● WHAT IS NEEDED
Only a number is expected: how many lines in the entries that follow contain the word "limiting"?

(EXCERPTED DATA Opens)

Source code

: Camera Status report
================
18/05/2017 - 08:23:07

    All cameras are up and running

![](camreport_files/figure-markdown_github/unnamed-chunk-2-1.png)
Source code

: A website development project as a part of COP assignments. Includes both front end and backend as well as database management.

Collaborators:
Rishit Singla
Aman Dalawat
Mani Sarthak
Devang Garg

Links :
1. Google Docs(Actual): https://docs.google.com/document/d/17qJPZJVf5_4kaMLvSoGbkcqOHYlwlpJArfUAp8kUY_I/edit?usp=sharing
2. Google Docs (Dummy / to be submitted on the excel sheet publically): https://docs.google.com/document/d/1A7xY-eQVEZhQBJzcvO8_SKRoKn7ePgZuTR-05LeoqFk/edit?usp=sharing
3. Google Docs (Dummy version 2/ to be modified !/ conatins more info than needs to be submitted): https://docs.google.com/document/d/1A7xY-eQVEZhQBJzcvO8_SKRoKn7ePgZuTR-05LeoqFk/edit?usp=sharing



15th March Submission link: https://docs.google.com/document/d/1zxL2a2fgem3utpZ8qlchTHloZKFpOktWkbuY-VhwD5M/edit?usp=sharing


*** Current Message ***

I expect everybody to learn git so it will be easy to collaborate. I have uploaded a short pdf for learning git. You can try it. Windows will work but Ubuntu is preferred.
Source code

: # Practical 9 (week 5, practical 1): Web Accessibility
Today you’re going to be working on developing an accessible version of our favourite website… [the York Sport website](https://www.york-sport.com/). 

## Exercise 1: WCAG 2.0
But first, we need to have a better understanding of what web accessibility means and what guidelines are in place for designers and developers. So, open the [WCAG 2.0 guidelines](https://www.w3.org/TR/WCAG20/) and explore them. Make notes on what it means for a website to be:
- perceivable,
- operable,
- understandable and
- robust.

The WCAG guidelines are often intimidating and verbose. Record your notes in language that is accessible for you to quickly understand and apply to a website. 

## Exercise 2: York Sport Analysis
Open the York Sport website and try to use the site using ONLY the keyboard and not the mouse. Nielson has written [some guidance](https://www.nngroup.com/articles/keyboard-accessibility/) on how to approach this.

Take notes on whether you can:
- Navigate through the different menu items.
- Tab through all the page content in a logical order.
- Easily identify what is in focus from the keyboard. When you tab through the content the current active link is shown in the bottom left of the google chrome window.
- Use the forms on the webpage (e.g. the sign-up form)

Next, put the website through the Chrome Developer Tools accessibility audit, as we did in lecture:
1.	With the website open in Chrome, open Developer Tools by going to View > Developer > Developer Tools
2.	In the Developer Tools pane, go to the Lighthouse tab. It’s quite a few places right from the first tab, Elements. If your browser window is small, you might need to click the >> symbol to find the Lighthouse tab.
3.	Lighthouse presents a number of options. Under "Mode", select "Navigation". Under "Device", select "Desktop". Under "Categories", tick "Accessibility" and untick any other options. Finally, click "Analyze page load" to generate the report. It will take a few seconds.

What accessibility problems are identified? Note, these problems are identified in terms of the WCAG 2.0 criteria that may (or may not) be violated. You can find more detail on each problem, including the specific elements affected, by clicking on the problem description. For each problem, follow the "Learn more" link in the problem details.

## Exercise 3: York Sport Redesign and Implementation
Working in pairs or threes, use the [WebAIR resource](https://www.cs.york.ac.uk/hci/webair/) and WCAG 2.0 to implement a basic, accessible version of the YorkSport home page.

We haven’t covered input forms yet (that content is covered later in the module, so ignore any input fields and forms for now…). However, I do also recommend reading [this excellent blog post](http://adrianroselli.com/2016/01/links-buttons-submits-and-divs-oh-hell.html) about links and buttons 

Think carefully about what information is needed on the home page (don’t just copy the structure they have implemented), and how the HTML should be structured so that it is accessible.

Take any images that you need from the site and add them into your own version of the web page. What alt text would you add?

(EXCERPTED DATA Closes)
(EXCERPTED DATA Opens)

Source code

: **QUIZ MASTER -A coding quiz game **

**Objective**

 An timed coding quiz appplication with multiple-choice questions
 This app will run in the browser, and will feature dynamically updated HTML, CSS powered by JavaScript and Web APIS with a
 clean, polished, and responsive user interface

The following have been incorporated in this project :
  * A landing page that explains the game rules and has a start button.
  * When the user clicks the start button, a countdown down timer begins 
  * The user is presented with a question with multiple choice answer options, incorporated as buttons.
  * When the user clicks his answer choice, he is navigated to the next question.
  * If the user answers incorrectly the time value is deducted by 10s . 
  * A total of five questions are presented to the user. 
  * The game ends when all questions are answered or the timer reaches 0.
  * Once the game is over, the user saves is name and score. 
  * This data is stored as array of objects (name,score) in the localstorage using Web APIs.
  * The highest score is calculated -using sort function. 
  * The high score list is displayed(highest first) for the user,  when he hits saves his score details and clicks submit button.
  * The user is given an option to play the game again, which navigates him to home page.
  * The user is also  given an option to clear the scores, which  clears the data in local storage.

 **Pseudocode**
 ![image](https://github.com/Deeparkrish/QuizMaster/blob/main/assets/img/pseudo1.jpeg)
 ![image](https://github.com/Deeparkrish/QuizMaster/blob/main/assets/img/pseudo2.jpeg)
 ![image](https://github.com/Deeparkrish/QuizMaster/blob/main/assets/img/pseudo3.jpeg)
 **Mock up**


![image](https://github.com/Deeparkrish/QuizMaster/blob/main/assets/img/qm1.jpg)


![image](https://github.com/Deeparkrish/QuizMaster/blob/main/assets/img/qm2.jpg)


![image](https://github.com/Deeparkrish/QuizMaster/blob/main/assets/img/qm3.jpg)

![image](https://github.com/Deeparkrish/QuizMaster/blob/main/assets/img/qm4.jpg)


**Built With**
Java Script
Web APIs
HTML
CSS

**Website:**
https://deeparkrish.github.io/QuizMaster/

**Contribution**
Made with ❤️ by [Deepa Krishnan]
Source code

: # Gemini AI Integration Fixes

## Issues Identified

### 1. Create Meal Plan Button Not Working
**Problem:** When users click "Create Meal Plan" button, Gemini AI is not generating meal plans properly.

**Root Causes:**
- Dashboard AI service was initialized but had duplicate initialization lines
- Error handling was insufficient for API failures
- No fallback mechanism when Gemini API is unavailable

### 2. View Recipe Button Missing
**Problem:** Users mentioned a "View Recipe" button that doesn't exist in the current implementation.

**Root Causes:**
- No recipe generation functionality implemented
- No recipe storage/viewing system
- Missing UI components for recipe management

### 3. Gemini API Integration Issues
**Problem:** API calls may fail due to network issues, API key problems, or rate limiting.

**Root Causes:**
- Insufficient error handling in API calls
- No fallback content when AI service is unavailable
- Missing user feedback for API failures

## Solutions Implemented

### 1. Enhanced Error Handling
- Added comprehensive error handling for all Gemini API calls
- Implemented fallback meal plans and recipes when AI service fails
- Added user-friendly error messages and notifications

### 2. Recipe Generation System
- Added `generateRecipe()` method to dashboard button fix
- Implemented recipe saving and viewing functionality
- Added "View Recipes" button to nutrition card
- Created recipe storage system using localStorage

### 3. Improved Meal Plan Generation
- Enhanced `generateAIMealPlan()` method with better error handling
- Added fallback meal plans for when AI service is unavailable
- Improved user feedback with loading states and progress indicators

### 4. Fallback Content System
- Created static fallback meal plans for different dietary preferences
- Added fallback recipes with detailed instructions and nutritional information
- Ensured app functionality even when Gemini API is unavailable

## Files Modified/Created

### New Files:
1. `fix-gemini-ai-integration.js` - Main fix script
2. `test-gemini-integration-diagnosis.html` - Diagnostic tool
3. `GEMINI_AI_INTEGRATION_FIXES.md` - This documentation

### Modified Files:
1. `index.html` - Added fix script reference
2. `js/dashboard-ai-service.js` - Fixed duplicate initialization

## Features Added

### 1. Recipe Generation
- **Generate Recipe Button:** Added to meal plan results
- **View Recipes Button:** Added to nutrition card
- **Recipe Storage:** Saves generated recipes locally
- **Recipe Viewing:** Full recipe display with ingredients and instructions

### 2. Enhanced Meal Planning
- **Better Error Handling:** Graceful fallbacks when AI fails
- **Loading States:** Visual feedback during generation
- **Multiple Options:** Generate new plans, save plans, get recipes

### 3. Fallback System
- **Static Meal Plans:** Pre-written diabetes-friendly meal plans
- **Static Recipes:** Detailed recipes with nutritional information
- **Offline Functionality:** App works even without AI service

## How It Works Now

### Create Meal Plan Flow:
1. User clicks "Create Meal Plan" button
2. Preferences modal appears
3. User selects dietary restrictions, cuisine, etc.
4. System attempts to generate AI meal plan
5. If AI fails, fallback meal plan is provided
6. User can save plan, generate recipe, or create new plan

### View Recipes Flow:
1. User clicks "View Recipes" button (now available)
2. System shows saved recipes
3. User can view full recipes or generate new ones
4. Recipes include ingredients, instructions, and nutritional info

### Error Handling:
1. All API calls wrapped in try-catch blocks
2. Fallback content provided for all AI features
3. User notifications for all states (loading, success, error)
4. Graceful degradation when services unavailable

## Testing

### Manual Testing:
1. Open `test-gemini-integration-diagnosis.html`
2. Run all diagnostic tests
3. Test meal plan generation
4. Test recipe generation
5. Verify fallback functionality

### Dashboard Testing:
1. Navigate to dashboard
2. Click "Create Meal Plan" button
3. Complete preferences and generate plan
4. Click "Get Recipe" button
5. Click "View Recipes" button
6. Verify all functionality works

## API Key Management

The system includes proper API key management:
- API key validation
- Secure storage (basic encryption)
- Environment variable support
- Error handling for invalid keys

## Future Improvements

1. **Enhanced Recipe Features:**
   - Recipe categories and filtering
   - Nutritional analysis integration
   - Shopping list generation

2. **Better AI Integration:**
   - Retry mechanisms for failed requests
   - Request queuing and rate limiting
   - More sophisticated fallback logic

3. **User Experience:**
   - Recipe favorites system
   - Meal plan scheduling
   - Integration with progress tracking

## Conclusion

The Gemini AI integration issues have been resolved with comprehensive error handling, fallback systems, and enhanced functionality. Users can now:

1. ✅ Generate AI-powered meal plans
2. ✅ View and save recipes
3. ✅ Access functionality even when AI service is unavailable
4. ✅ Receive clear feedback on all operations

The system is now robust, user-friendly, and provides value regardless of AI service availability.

(EXCERPTED DATA Closes)

● ANSWER SECTION
2